> Task details:
Scan the data below and state how many of its lines contain the word "upon", giving only the figure.

> Dataset entries:
##########
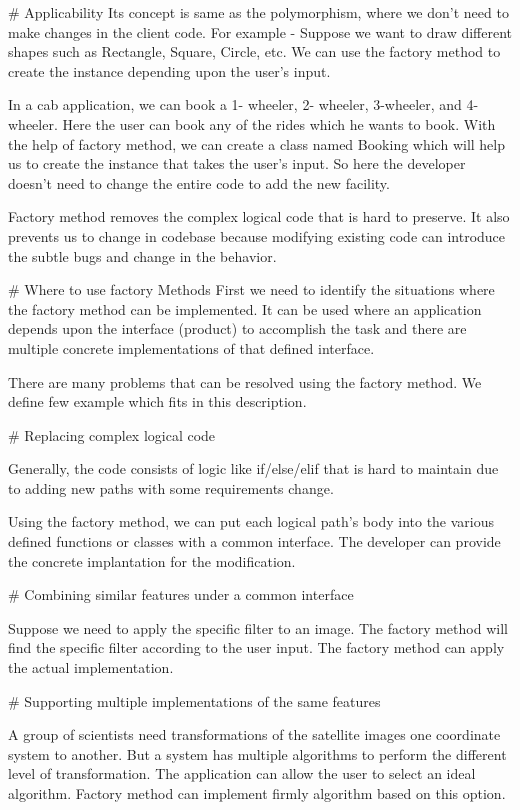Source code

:# Applicability
Its concept is same as the polymorphism, where we don't need to make changes in the client code. For example - Suppose we want to draw different shapes such as Rectangle, Square, Circle, etc. We can use the factory method to create the instance depending upon the user's input.

In a cab application, we can book a 1- wheeler, 2- wheeler, 3-wheeler, and 4-wheeler. Here the user can book any of the rides which he wants to book. With the help of factory method, we can create a class named Booking which will help us to create the instance that takes the user's input. So here the developer doesn't need to change the entire code to add the new facility.

Factory method removes the complex logical code that is hard to preserve. It also prevents us to change in codebase because modifying existing code can introduce the subtle bugs and change in the behavior.


# Where to use factory Methods
First we need to identify the situations where the factory method can be implemented. It can be used where an application depends upon the interface (product) to accomplish the task and there are multiple concrete implementations of that defined interface.

There are many problems that can be resolved using the factory method. We define few example which fits in this description.


# Replacing complex logical code

Generally, the code consists of logic like if/else/elif that is hard to maintain due to adding new paths with some requirements change.

Using the factory method, we can put each logical path's body into the various defined functions or classes with a common interface. The developer can provide the concrete implantation for the modification.


# Combining similar features under a common interface

Suppose we need to apply the specific filter to an image. The factory method will find the specific filter according to the user input. The factory method can apply the actual implementation.


# Supporting multiple implementations of the same features

A group of scientists need transformations of the satellite images one coordinate system to another. But a system has multiple algorithms to perform the different level of transformation. The application can allow the user to select an ideal algorithm. Factory method can implement firmly algorithm based on this option.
##########
> Task answer:
2